F.46. pg_ivm#
F.46. pg_ivm #
The pg_ivm
module provides Incremental View
Maintenance (IVM) feature for Tantor SE.
F.46.2. Description #
Incremental View Maintenance
(IVM) is a way to make materialized views up-to-date in
which only incremental changes are computed and applied on views
rather than recomputing the contents from scratch as
REFRESH MATERIALIZED VIEW
does. IVM can update
materialized views more efficiently than recomputation when only
small parts of the view are changed.
There are two approaches with regard to timing of view
maintenance: immediate and deferred. In immediate maintenance,
views are updated in the same transaction that its base table is
modified. In deferred maintenance, views are updated after the
transaction is committed, for example, when the view is accessed,
as a response to user command like
REFRESH MATERIALIZED VIEW
, or periodically in
background, and so on. pg_ivm
provides a kind
of immediate maintenance, in which materialized views are updated
immediately in AFTER triggers when a base table is modified.

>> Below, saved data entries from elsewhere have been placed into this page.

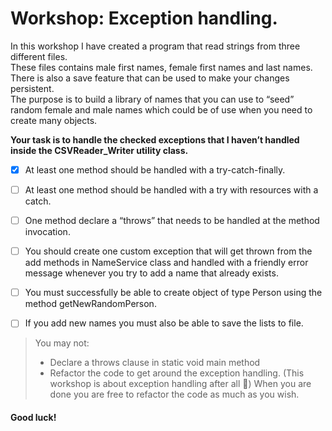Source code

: # Workshop: Exception handling.

In this workshop I have created a program that read strings from three different files.  
These files contains male first names, female first names and last names.  
There is also a save feature that can be used to make your changes persistent.  
The purpose is to build a library of names that you can use to “seed” random female and male names which could be of use when you need to create many
objects.


**Your task is to handle the checked exceptions that I haven’t handled inside the CSVReader_Writer
utility class.**

- [x] At least one method should be handled with a try-catch-finally.
- [ ] At least one method should be handled with a try with resources with a catch.
- [ ] One method declare a “throws” that needs to be handled at the method invocation.
- [ ] You should create one custom exception that will get thrown from the add methods in
NameService class and handled with a friendly error message whenever you try to add a
name that already exists.
- [ ] You must successfully be able to create object of type Person using the method
getNewRandomPerson.
- [ ] If you add new names you must also be able to save the lists to file.



>You may not:
>- Declare a throws clause in static void main method
>- Refactor the code to get around the exception handling. (This workshop is about exception
handling after all ) When you are done you are free to refactor the code as much as you
wish.  

#### Good luck!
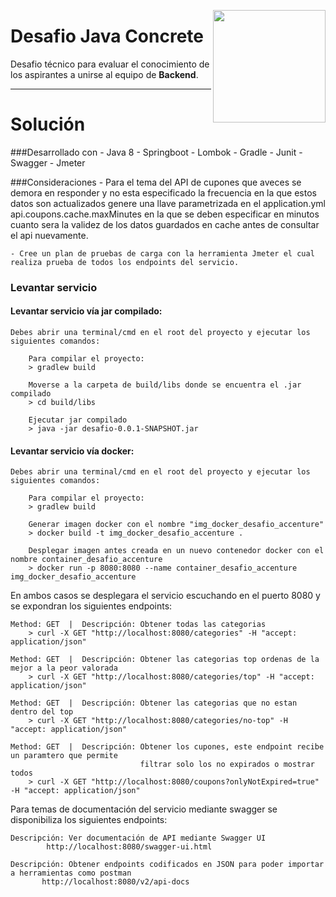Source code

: <a href="https://concrete.com.br/"><img src=".github/concrete_symbol.png" width="180px" align="right" /></a>

# Desafio Java Concrete

Desafio técnico para evaluar el conocimiento de los aspirantes a unirse al equipo de **Backend**.

---
# Solución

###Desarrollado con
    - Java 8
    - Springboot
    - Lombok
    - Gradle
    - Junit
    - Swagger
    - Jmeter

###Consideraciones
    - Para el tema del API de cupones que aveces se demora en responder y no esta especificado la frecuencia en la
      que estos datos son actualizados genere una llave parametrizada en el application.yml api.coupons.cache.maxMinutes
      en la que se deben especificar en minutos cuanto sera la validez de los datos guardados en cache antes de consultar
      el api nuevamente.
      
    - Cree un plan de pruebas de carga con la herramienta Jmeter el cual realiza prueba de todos los endpoints del servicio.

### Levantar servicio
#### Levantar servicio vía jar compilado:
    Debes abrir una terminal/cmd en el root del proyecto y ejecutar los siguientes comandos:
        
        Para compilar el proyecto:
        > gradlew build
        
        Moverse a la carpeta de build/libs donde se encuentra el .jar compilado
        > cd build/libs
        
        Ejecutar jar compilado
        > java -jar desafio-0.0.1-SNAPSHOT.jar

#### Levantar servicio vía docker:
    Debes abrir una terminal/cmd en el root del proyecto y ejecutar los siguientes comandos:
        
        Para compilar el proyecto:
        > gradlew build
        
        Generar imagen docker con el nombre "img_docker_desafio_accenture"
        > docker build -t img_docker_desafio_accenture .
        
        Desplegar imagen antes creada en un nuevo contenedor docker con el nombre container_desafio_accenture       
        > docker run -p 8080:8080 --name container_desafio_accenture img_docker_desafio_accenture


En ambos casos se desplegara el servicio escuchando en el puerto 8080 y se expondran los siguientes endpoints:

    Method: GET  |  Descripción: Obtener todas las categorias
        > curl -X GET "http://localhost:8080/categories" -H "accept: application/json"
        
    Method: GET  |  Descripción: Obtener las categorias top ordenas de la mejor a la peor valorada
        > curl -X GET "http://localhost:8080/categories/top" -H "accept: application/json"
            
    Method: GET  |  Descripción: Obtener las categorias que no estan dentro del top
        > curl -X GET "http://localhost:8080/categories/no-top" -H "accept: application/json"
        
    Method: GET  |  Descripción: Obtener los cupones, este endpoint recibe un paramtero que permite 
                                 filtrar solo los no expirados o mostrar todos
        > curl -X GET "http://localhost:8080/coupons?onlyNotExpired=true" -H "accept: application/json"

Para temas de documentación del servicio mediante swagger se disponibiliza los siguientes endpoints:
    
    Descripción: Ver documentación de API mediante Swagger UI
            http://localhost:8080/swagger-ui.html
            
    Descripción: Obtener endpoints codificados en JSON para poder importar a herramientas como postman
           http://localhost:8080/v2/api-docs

We call a materialized view supporting IVM an
Incrementally Maintainable Materialized
View (IMMV). To create IMMV, you have to call
create_immv
function with a relation name and a
view definition query. For example:
SELECT pgivm.create_immv('myview', 'SELECT * FROM mytab');
creates an IMMV with name ‘myview’ defined as
SELECT * FROM mytab
. This is corresponding to
the following command to create a normal materialized view;
CREATE MATERIALIZED VIEW myview AS SELECT * FROM mytab;
When an IMMV is created, some triggers are automatically created so that the view’s contents are immediately updated when its base tables are modified.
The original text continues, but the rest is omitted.